== Segment start ==

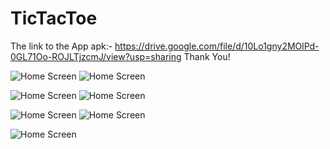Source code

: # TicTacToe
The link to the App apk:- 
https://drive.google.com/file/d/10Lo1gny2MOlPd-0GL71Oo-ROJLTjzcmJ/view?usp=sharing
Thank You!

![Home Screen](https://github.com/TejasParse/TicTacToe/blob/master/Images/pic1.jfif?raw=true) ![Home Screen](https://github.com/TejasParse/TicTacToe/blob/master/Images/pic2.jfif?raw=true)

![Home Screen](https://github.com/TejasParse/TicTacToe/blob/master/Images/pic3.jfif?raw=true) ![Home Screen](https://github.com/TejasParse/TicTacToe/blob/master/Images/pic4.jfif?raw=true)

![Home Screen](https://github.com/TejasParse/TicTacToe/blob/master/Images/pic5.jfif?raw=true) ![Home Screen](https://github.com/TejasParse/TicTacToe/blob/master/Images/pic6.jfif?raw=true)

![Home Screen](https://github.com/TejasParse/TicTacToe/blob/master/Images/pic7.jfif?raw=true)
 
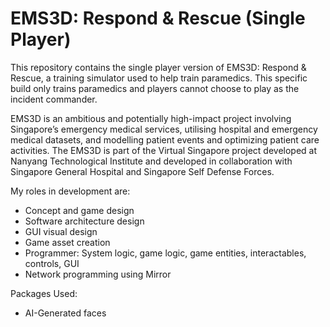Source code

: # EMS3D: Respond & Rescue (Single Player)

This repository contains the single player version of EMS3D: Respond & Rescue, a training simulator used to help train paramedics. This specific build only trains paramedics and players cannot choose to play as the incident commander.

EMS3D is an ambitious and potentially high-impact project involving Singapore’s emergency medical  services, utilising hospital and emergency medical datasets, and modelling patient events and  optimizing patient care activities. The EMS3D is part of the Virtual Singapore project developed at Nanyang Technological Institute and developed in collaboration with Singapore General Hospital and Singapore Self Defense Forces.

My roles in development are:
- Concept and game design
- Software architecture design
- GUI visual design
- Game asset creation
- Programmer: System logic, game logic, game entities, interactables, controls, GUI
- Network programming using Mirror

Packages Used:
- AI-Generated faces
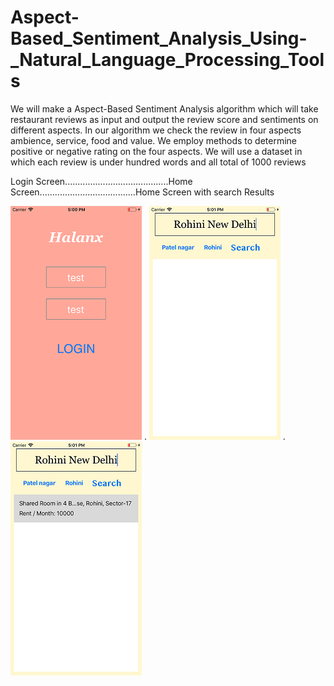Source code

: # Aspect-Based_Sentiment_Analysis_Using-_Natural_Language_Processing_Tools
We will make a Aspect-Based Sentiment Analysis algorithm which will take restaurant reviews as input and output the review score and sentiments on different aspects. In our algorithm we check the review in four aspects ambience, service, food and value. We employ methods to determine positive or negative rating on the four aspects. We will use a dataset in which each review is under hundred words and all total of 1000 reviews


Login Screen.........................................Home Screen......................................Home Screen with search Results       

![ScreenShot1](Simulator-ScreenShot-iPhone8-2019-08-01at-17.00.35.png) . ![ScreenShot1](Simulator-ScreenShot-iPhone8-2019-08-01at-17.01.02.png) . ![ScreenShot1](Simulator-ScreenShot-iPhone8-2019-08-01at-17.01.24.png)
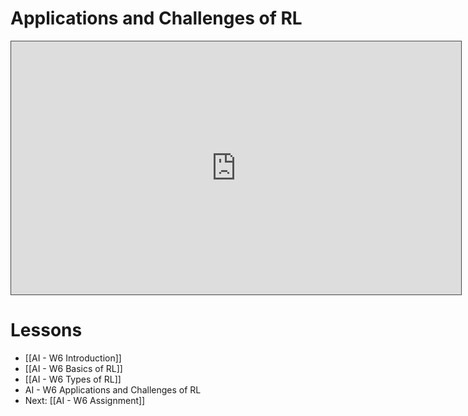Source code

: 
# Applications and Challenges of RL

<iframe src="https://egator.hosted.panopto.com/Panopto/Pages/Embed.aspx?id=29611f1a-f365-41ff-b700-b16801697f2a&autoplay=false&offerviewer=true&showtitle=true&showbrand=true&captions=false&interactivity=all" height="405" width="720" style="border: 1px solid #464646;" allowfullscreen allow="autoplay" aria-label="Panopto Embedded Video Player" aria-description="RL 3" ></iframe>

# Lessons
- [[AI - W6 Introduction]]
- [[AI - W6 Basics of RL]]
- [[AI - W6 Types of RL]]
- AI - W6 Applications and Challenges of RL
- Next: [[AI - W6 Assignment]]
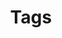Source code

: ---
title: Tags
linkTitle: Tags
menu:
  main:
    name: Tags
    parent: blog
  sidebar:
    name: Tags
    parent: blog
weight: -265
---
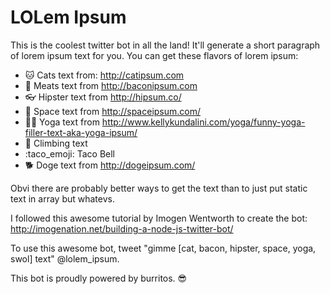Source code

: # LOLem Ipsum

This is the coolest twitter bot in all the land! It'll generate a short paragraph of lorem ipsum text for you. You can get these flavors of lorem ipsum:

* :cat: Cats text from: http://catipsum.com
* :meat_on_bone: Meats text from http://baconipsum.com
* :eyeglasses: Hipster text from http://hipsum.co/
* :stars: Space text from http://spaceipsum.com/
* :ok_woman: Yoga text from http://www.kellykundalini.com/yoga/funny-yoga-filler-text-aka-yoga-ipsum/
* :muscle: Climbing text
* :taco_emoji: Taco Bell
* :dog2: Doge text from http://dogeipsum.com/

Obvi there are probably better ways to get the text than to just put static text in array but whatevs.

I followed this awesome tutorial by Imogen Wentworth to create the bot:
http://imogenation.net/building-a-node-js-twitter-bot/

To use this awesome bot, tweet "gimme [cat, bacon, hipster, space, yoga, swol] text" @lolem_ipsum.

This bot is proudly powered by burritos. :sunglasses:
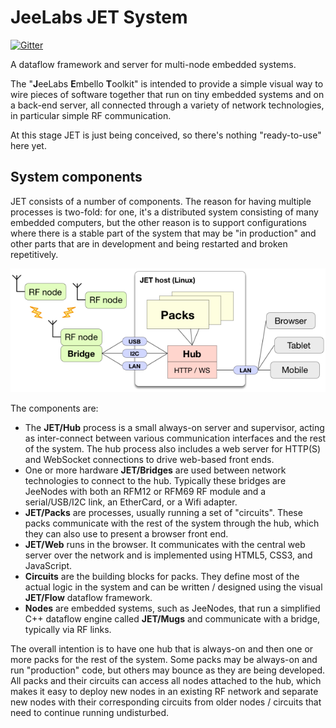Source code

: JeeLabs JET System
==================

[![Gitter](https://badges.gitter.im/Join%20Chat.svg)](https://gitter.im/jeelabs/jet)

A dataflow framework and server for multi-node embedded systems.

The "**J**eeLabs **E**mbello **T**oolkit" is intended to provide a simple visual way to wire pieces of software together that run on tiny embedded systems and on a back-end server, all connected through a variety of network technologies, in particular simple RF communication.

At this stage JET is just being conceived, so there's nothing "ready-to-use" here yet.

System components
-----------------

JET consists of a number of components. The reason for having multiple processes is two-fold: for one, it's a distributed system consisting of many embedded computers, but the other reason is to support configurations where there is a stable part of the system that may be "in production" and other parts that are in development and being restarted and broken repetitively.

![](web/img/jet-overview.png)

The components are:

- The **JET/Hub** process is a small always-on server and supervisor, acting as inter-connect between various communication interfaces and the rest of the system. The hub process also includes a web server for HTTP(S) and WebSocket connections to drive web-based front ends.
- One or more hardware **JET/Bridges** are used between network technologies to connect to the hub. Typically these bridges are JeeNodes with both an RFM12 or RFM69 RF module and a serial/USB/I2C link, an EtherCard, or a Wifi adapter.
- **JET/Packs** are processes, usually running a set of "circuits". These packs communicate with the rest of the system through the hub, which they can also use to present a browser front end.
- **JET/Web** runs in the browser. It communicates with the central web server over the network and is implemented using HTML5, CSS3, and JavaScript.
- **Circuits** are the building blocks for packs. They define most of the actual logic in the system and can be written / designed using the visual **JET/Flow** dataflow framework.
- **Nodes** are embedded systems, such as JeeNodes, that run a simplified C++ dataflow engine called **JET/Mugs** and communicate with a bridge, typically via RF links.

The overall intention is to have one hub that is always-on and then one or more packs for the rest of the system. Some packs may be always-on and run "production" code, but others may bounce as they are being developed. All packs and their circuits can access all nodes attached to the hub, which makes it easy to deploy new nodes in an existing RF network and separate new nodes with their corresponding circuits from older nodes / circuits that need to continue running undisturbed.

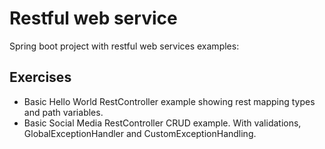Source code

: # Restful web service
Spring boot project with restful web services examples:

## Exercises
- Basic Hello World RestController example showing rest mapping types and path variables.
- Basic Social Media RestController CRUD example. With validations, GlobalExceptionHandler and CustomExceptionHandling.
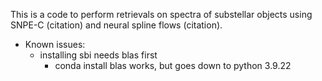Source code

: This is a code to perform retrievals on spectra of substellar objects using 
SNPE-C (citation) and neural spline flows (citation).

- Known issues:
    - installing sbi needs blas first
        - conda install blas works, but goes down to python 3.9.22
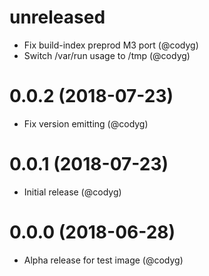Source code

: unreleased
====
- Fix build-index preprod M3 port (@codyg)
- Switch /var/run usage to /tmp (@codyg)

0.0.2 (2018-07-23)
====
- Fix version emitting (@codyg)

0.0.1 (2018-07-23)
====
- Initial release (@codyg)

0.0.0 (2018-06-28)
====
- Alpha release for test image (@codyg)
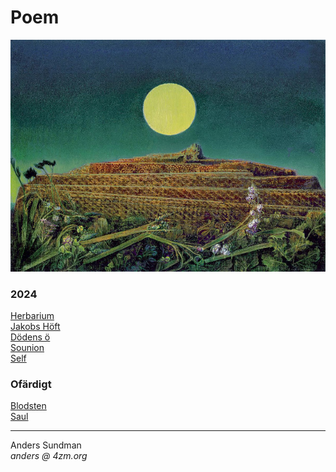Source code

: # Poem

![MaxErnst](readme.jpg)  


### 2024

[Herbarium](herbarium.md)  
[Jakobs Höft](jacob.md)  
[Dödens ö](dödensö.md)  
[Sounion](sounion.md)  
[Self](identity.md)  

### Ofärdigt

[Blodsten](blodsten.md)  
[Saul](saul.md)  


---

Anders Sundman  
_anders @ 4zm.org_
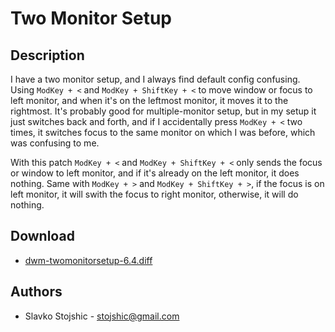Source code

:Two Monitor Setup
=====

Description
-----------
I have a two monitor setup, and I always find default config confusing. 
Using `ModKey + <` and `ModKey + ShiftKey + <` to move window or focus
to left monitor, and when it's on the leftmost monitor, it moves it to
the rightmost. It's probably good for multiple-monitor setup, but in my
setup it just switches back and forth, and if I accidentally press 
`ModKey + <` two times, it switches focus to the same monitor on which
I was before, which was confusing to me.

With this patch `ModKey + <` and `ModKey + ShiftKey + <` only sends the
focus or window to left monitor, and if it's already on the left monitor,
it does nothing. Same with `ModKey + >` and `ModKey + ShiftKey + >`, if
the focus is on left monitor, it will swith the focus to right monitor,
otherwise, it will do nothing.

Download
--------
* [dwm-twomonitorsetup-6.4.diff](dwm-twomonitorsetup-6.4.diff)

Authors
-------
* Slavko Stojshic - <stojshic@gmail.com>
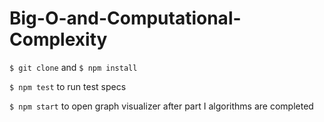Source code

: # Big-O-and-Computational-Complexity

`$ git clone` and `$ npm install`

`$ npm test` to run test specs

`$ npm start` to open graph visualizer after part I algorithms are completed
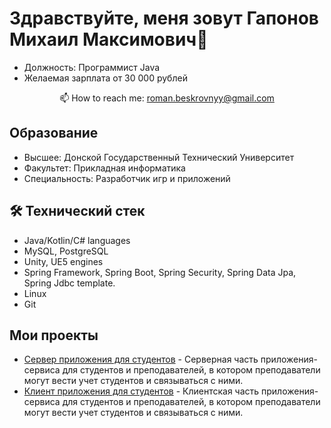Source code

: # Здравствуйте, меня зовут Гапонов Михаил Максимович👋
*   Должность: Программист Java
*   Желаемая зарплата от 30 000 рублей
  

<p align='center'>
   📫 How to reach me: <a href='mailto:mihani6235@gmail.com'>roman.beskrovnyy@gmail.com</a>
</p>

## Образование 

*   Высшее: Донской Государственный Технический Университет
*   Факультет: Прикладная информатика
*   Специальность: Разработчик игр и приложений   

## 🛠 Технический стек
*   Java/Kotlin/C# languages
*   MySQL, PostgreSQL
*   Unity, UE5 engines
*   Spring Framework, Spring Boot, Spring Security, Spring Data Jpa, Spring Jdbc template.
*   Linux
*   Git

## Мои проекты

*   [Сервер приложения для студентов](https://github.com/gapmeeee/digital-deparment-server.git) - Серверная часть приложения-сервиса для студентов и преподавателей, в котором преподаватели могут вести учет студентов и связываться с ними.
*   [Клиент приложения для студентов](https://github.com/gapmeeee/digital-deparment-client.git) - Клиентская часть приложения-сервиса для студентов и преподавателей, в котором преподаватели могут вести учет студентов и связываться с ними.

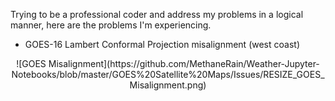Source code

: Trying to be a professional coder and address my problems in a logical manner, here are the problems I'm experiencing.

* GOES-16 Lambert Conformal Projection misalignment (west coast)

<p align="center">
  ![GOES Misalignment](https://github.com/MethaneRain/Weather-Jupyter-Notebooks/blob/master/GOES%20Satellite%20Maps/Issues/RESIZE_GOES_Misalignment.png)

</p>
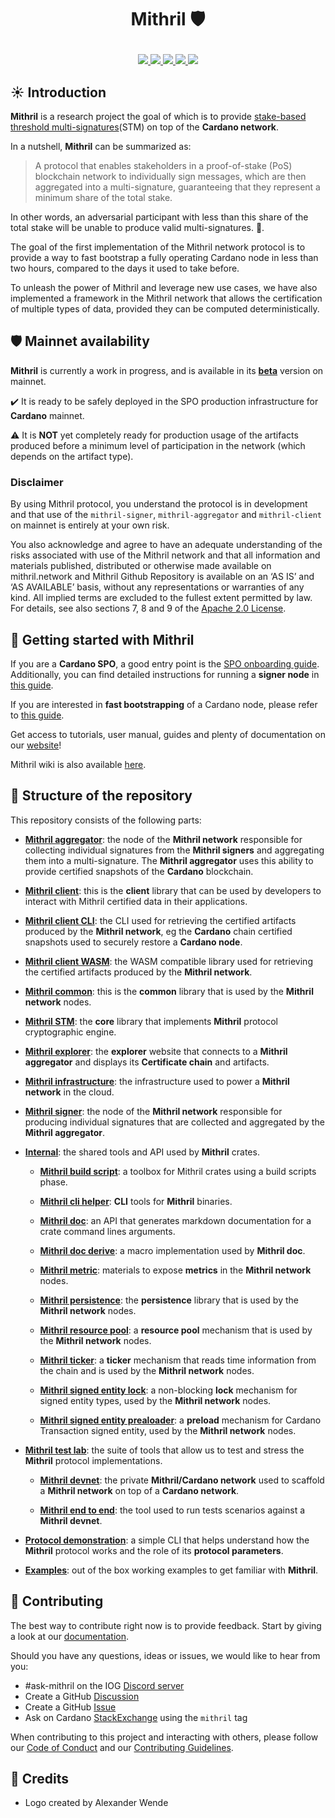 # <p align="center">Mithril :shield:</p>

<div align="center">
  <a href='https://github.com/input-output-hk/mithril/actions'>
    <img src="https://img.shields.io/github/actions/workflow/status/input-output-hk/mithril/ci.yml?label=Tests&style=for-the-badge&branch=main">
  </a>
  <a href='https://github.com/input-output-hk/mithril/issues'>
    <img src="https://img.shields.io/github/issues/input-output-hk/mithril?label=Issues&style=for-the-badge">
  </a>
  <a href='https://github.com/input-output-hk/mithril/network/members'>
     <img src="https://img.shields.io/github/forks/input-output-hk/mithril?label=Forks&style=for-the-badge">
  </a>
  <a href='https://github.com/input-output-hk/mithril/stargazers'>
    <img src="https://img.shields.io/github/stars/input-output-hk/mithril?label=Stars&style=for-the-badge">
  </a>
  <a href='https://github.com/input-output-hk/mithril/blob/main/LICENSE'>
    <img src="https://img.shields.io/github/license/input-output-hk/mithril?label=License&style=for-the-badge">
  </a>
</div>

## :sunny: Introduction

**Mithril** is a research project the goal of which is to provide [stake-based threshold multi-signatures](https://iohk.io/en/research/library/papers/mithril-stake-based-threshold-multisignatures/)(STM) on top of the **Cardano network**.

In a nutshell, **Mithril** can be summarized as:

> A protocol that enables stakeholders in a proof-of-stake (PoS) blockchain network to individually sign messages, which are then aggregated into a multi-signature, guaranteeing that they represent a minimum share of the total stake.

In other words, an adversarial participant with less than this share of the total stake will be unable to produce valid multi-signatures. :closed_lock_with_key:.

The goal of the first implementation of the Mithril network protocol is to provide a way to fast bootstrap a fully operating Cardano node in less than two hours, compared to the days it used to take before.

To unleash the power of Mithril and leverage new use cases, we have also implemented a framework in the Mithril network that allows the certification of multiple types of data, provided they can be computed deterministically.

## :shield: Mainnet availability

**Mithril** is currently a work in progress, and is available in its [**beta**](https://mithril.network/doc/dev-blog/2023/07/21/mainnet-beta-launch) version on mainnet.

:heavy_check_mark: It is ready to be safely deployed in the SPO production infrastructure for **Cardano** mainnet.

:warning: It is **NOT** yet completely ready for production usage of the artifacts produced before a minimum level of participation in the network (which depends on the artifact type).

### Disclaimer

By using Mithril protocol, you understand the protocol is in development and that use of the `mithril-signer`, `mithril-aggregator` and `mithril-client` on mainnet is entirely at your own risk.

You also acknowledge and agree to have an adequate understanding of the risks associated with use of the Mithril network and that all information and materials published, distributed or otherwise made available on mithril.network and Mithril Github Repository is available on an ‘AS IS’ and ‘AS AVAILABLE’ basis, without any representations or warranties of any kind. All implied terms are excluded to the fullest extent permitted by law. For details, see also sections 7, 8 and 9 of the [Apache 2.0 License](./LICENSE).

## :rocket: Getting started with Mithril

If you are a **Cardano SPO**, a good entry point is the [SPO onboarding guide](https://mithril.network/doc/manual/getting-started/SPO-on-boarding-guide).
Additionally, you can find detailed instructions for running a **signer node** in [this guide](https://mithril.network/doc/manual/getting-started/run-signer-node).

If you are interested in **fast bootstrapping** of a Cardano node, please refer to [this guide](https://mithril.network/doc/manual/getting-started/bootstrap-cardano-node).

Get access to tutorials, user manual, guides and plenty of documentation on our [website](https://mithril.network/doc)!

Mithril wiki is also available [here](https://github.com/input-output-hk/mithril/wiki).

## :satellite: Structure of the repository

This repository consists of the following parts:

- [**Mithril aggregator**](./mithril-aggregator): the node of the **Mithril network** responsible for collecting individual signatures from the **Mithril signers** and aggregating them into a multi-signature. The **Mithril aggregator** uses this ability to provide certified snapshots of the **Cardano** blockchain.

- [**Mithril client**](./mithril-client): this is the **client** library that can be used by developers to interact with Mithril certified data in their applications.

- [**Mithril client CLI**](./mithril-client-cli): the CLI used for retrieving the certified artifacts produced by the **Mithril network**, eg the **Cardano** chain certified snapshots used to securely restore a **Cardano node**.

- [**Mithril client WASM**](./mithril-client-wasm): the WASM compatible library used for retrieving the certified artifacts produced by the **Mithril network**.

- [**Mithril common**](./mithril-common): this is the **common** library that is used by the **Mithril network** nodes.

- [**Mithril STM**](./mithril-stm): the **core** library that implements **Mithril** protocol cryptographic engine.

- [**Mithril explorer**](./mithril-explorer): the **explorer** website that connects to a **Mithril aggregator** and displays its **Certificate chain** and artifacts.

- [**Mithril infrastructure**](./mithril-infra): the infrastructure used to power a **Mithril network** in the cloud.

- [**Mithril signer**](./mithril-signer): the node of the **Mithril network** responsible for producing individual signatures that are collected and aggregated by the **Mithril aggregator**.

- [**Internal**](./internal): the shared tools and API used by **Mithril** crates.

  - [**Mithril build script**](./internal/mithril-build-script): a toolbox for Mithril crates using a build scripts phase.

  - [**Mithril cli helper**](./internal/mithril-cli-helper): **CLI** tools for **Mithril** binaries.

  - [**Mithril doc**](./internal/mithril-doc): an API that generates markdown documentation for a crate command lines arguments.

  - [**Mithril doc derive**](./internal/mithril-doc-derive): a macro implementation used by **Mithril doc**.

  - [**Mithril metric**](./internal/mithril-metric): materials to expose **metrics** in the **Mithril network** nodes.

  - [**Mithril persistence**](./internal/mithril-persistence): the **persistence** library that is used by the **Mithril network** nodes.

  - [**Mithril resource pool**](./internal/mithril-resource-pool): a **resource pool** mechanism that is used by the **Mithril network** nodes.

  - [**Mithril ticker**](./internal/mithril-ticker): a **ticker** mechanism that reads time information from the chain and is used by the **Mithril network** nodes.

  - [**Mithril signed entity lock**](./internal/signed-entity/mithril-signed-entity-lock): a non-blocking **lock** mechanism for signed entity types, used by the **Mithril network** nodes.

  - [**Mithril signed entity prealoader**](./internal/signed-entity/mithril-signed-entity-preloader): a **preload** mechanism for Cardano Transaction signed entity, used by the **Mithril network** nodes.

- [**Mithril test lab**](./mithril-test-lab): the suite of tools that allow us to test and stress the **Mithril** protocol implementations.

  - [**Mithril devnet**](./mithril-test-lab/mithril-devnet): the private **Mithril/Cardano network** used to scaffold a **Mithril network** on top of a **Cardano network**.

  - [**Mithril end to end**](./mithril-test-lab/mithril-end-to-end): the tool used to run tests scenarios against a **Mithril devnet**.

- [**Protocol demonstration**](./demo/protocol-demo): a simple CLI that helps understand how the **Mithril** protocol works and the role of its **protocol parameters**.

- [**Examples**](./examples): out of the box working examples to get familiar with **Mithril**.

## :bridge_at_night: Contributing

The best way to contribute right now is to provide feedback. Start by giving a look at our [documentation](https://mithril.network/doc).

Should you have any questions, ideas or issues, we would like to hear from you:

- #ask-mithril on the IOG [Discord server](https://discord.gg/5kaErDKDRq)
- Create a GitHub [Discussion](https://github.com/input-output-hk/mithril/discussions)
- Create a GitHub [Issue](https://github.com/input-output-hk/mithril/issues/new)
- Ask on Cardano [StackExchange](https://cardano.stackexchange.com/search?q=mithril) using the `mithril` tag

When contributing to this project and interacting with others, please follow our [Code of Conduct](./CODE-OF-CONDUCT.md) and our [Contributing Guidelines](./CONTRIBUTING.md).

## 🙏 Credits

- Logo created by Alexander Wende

== Segment end ==

◆ **TRY IT**
Verbatim copy, pictures excluded: output the lines from the first line of the records above through the line containing "Rescue (Single Player)".

◆ **WRITTEN SOLUTION**
Source code

: # TicTacToe
The link to the App apk:- 
https://drive.google.com/file/d/10Lo1gny2MOlPd-0GL71Oo-ROJLTjzcmJ/view?usp=sharing
Thank You!

![Home Screen](https://github.com/TejasParse/TicTacToe/blob/master/Images/pic1.jfif?raw=true) ![Home Screen](https://github.com/TejasParse/TicTacToe/blob/master/Images/pic2.jfif?raw=true)

![Home Screen](https://github.com/TejasParse/TicTacToe/blob/master/Images/pic3.jfif?raw=true) ![Home Screen](https://github.com/TejasParse/TicTacToe/blob/master/Images/pic4.jfif?raw=true)

![Home Screen](https://github.com/TejasParse/TicTacToe/blob/master/Images/pic5.jfif?raw=true) ![Home Screen](https://github.com/TejasParse/TicTacToe/blob/master/Images/pic6.jfif?raw=true)

![Home Screen](https://github.com/TejasParse/TicTacToe/blob/master/Images/pic7.jfif?raw=true)
 
Source code

: # EMS3D: Respond & Rescue (Single Player)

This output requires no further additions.